Oh, how I love cheese. When I was a kid, I used to melt American cheese in the microwave and eat it straight up, with a fork. Even as an adult, sometimes I play a little game in my head (or with anyone who’s willing to participate) called “Three Cheeses.” Which three cheeses would you choose if you could only have three for the rest of your life? You have to carefully consider all your food needs. For instance, if you want a life that includes pizza, you must have mozzarella. And Parmesan is a wise pick because it’s versatile.
Here are my three: Mozzarella, Parmesan, cheddar, feta, Gouda, Swiss, ricotta. And cream cheese. And American. Jeez, choosing only three is like making Sophie’s Choice.
So you can imagine my dismay when I realized I could find no local third-party humane-certified cheese or milk. Eggs, chicken, and bacon we’ve got covered (yay!); dairy has proved the biggest challenge. And how can a person have chicken Parmesan without parm and mozzarella? Or an omelet or tuna melt without cheddar? So the truth is, I’ve been eating cheese and butter indiscriminately, even as I adhere to strict standards about animal flesh.
But the life of a dairy cow may be even worse than one raised for its meat, so I’m starting to address the holes and inconsistencies in my food policies. In factory farms (including large organic farms whose packaging assures you that the milk used to make the cheese is free of hormones and antibiotics), cows are confined to single stalls and repeatedly impregnated so they produce milk. The female offspring, naturally, are used to replace older dairy cows in the herd. Many of the males are sold for veal (and we’ve all heard that horror story).
With these lovely facts in mind Michael and I went to the farmers’ market again on Saturday, fingers crossed. Dairy mission accomplished! We were happy to find two good sources: feta made with goat milk ($6 for 5 oz.) and Dutch Farmstead cheese for $16.99/lb. Though not humane certified, our conversations with the farmers/cheesemakers left us confident that their animals were well-treated.
The feta was made by Lynn Fleming of Lynnhaven Dairy Goats, who had a lot to tell us about how she raises her goats (she bottle feeds them when necessary!). The Dutch Farmstead was made at Cato Corner Farm in Connecticut, whose sign informed us that their 40 cows went to pasture on April 23rd. I felt that detailed pasture information was the best we could hope for, beyond the gold standard of a third-party certifer.
We also bought a half gallon (in an old-fashioned glass bottle) of skim milk from Milk Thistle Farm for $7.
I realize these prices are far beyond what most people can or will pay.
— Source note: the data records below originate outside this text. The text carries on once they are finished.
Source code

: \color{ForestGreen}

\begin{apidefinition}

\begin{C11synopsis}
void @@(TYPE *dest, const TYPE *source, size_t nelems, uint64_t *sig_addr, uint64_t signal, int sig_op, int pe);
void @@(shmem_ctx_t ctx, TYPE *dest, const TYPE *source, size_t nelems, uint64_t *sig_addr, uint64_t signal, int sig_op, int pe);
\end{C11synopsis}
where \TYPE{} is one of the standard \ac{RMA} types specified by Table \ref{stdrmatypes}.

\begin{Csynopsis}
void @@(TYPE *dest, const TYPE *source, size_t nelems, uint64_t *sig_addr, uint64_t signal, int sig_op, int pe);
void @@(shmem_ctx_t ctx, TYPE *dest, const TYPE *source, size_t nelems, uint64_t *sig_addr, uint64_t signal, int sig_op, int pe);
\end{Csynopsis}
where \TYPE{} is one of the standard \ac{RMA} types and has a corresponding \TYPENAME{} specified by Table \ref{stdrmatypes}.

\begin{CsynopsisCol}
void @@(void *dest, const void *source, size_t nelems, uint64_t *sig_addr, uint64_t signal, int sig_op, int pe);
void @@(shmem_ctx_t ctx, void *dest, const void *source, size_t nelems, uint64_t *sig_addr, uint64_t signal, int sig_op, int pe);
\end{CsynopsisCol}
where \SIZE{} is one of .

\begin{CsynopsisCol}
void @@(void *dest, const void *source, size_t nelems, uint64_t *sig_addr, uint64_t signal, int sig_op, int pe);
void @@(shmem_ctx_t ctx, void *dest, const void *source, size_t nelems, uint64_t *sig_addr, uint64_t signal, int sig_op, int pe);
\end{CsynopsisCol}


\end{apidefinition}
They’re even beyond what I would have paid six months ago. This represents a personal shift in priorities—a shift I am fortunate to have the luxury to make.
Michael, who has been off all dairy for months now, was so elated by our purchases that he flapped his wings and flew home. I remained to talk to Ann Marie, a vintner who grows grapes and makes wine on the North Fork of Long Island, and bought a bottle of Merlot to celebrate.